Rendered images with source text:
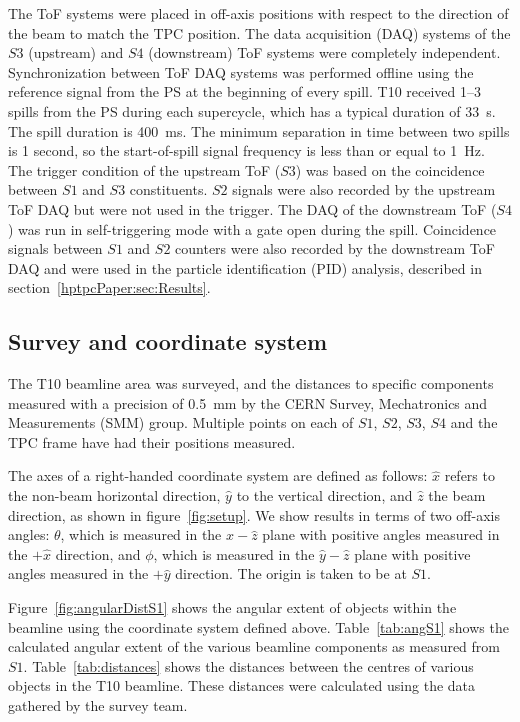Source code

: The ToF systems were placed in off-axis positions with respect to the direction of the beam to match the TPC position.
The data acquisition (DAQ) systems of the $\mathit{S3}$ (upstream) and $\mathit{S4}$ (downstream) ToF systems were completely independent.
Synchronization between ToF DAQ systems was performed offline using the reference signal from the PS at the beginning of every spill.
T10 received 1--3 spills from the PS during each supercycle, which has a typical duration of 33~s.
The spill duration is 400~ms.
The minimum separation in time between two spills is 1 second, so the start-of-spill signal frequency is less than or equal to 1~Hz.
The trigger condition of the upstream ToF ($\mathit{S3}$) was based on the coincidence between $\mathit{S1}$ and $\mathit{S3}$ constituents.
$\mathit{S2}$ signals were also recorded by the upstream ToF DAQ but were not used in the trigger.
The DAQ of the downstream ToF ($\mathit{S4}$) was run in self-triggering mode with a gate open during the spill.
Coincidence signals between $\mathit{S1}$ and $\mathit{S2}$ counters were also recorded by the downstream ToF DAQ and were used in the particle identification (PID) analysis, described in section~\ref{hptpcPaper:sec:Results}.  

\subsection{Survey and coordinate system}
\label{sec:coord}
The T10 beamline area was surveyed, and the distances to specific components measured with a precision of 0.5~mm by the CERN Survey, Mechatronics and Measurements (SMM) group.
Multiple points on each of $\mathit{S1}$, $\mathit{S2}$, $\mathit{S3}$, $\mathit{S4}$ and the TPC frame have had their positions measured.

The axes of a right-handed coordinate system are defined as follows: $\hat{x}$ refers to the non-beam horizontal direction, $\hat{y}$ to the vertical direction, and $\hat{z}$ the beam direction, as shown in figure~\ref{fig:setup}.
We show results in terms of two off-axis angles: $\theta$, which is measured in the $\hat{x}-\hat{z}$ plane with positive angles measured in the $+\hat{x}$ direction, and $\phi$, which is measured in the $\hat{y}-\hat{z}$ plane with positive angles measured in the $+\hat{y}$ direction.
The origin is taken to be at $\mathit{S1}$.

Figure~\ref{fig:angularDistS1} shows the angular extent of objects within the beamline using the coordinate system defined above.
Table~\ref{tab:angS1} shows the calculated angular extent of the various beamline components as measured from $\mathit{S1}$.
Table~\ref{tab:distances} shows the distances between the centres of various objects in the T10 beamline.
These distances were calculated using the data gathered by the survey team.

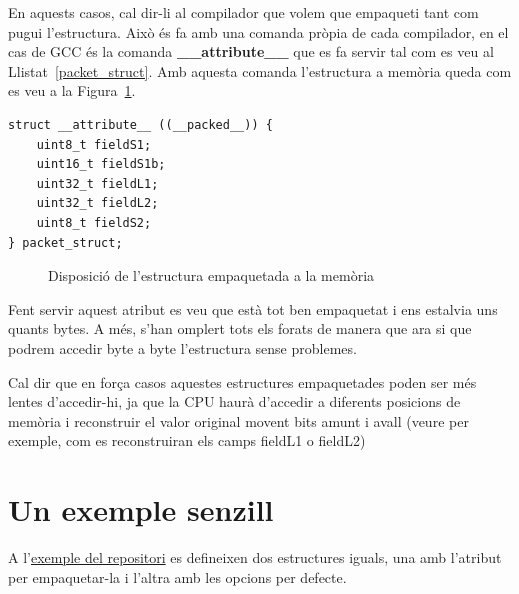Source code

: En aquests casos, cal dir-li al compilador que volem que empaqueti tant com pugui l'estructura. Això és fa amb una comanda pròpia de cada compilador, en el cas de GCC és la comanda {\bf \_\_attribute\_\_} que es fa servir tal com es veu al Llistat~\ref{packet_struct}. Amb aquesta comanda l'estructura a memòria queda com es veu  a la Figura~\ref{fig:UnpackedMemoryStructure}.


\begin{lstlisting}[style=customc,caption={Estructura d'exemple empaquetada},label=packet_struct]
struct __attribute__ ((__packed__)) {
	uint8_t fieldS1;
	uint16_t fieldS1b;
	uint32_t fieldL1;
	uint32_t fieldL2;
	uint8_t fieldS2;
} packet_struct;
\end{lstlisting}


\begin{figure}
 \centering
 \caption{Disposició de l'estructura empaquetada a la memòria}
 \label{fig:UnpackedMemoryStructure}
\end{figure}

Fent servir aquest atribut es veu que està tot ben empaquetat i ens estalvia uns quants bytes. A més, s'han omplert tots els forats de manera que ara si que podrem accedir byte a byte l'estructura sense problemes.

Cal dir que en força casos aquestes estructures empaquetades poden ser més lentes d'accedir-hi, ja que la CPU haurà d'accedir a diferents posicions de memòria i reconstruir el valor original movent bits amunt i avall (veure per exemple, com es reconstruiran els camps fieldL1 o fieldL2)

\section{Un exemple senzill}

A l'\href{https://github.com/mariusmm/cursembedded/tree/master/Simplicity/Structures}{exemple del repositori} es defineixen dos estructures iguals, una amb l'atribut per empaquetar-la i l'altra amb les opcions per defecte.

#### Aim of the exercise
The data must be repeated exactly. Any pictures in it are to be left out.

#### Reply
Source code

: The ToF systems were placed in off-axis positions with respect to the direction of the beam to match the TPC position.
The data acquisition (DAQ) systems of the $\mathit{S3}$ (upstream) and $\mathit{S4}$ (downstream) ToF systems were completely independent.
Synchronization between ToF DAQ systems was performed offline using the reference signal from the PS at the beginning of every spill.
T10 received 1--3 spills from the PS during each supercycle, which has a typical duration of 33~s.
The spill duration is 400~ms.
The minimum separation in time between two spills is 1 second, so the start-of-spill signal frequency is less than or equal to 1~Hz.
The trigger condition of the upstream ToF ($\mathit{S3}$) was based on the coincidence between $\mathit{S1}$ and $\mathit{S3}$ constituents.
$\mathit{S2}$ signals were also recorded by the upstream ToF DAQ but were not used in the trigger.
The DAQ of the downstream ToF ($\mathit{S4}$) was run in self-triggering mode with a gate open during the spill.
Coincidence signals between $\mathit{S1}$ and $\mathit{S2}$ counters were also recorded by the downstream ToF DAQ and were used in the particle identification (PID) analysis, described in section~\ref{hptpcPaper:sec:Results}.  

\subsection{Survey and coordinate system}
\label{sec:coord}
The T10 beamline area was surveyed, and the distances to specific components measured with a precision of 0.5~mm by the CERN Survey, Mechatronics and Measurements (SMM) group.
Multiple points on each of $\mathit{S1}$, $\mathit{S2}$, $\mathit{S3}$, $\mathit{S4}$ and the TPC frame have had their positions measured.

The axes of a right-handed coordinate system are defined as follows: $\hat{x}$ refers to the non-beam horizontal direction, $\hat{y}$ to the vertical direction, and $\hat{z}$ the beam direction, as shown in figure~\ref{fig:setup}.
We show results in terms of two off-axis angles: $\theta$, which is measured in the $\hat{x}-\hat{z}$ plane with positive angles measured in the $+\hat{x}$ direction, and $\phi$, which is measured in the $\hat{y}-\hat{z}$ plane with positive angles measured in the $+\hat{y}$ direction.
The origin is taken to be at $\mathit{S1}$.

Figure~\ref{fig:angularDistS1} shows the angular extent of objects within the beamline using the coordinate system defined above.
Table~\ref{tab:angS1} shows the calculated angular extent of the various beamline components as measured from $\mathit{S1}$.
Table~\ref{tab:distances} shows the distances between the centres of various objects in the T10 beamline.
These distances were calculated using the data gathered by the survey team.

Source code

: En aquests casos, cal dir-li al compilador que volem que empaqueti tant com pugui l'estructura. Això és fa amb una comanda pròpia de cada compilador, en el cas de GCC és la comanda {\bf \_\_attribute\_\_} que es fa servir tal com es veu al Llistat~\ref{packet_struct}. Amb aquesta comanda l'estructura a memòria queda com es veu  a la Figura~\ref{fig:UnpackedMemoryStructure}.


\begin{lstlisting}[style=customc,caption={Estructura d'exemple empaquetada},label=packet_struct]
struct __attribute__ ((__packed__)) {
	uint8_t fieldS1;
	uint16_t fieldS1b;
	uint32_t fieldL1;
	uint32_t fieldL2;
	uint8_t fieldS2;
} packet_struct;
\end{lstlisting}


\begin{figure}
 \centering
 \caption{Disposició de l'estructura empaquetada a la memòria}
 \label{fig:UnpackedMemoryStructure}
\end{figure}

Fent servir aquest atribut es veu que està tot ben empaquetat i ens estalvia uns quants bytes. A més, s'han omplert tots els forats de manera que ara si que podrem accedir byte a byte l'estructura sense problemes.

Cal dir que en força casos aquestes estructures empaquetades poden ser més lentes d'accedir-hi, ja que la CPU haurà d'accedir a diferents posicions de memòria i reconstruir el valor original movent bits amunt i avall (veure per exemple, com es reconstruiran els camps fieldL1 o fieldL2)

\section{Un exemple senzill}

A l'\href{https://github.com/mariusmm/cursembedded/tree/master/Simplicity/Structures}{exemple del repositori} es defineixen dos estructures iguals, una amb l'atribut per empaquetar-la i l'altra amb les opcions per defecte.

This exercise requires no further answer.